Saved entries:
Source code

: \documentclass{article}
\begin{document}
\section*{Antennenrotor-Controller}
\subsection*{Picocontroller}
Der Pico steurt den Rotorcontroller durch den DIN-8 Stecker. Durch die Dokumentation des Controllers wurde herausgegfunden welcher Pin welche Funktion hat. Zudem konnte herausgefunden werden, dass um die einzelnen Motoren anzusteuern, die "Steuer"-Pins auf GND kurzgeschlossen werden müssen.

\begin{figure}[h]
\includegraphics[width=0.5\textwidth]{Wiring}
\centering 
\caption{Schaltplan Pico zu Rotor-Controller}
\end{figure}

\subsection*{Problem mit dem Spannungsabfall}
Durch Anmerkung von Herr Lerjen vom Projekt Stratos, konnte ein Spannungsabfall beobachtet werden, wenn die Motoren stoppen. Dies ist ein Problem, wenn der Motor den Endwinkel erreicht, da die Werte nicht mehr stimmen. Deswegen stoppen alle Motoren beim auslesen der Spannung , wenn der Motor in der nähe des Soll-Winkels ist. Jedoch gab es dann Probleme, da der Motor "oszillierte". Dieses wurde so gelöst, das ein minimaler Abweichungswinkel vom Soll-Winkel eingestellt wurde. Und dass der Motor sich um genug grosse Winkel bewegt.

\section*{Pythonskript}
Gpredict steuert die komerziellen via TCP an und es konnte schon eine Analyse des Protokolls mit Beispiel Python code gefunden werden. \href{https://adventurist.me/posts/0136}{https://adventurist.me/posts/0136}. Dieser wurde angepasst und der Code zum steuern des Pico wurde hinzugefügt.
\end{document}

Description of the task = Which lines above contain the word "code"? List them.

Finished task =
Source code
Gpredict steuert die komerziellen via TCP an und es konnte schon eine Analyse des Protokolls mit Beispiel Python code gefunden werden. \href{https://adventurist.me/posts/0136}{https://adventurist.me/posts/0136}. Dieser wurde angepasst und der Code zum steuern des Pico wurde hinzugefügt.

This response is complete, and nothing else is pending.